▸ Task description
Your task is to copy the stretch of lines in the records below that begins with the line containing "<b>Seamless Shopping Experience</b>" and ends with the line containing "No installation by using npm or yarn.", exactly as written, with nothing added.

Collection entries
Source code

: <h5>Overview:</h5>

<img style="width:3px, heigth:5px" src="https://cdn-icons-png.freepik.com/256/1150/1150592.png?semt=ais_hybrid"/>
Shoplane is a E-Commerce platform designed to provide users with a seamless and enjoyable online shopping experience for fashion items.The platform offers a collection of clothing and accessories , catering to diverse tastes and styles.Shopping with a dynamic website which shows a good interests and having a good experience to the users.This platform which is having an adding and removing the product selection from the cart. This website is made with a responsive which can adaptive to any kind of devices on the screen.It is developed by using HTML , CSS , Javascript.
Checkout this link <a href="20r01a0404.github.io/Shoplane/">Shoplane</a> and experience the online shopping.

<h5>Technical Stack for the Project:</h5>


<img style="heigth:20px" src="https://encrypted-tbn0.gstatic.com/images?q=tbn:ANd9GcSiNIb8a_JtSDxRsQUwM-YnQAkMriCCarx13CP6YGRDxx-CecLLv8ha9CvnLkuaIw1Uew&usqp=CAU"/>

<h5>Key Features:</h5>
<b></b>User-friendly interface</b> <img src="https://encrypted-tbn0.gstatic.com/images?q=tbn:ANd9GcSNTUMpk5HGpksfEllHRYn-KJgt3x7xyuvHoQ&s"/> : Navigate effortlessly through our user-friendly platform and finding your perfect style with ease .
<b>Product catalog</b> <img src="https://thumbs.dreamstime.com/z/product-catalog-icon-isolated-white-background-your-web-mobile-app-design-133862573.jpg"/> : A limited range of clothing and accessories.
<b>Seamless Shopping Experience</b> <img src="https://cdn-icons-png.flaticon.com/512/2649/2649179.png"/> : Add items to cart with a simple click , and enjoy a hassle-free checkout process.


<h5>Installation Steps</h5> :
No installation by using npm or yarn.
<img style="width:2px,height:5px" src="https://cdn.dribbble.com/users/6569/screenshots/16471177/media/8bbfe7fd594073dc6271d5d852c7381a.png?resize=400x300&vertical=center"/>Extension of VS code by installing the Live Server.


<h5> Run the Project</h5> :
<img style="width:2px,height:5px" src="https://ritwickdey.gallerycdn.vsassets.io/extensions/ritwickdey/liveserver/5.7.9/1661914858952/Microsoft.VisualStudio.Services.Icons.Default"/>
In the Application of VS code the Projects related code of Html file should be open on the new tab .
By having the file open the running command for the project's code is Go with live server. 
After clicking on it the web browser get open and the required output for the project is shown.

▸ Written solution
<b>Seamless Shopping Experience</b> <img src="https://cdn-icons-png.flaticon.com/512/2649/2649179.png"/> : Add items to cart with a simple click , and enjoy a hassle-free checkout process.


<h5>Installation Steps</h5> :
No installation by using npm or yarn.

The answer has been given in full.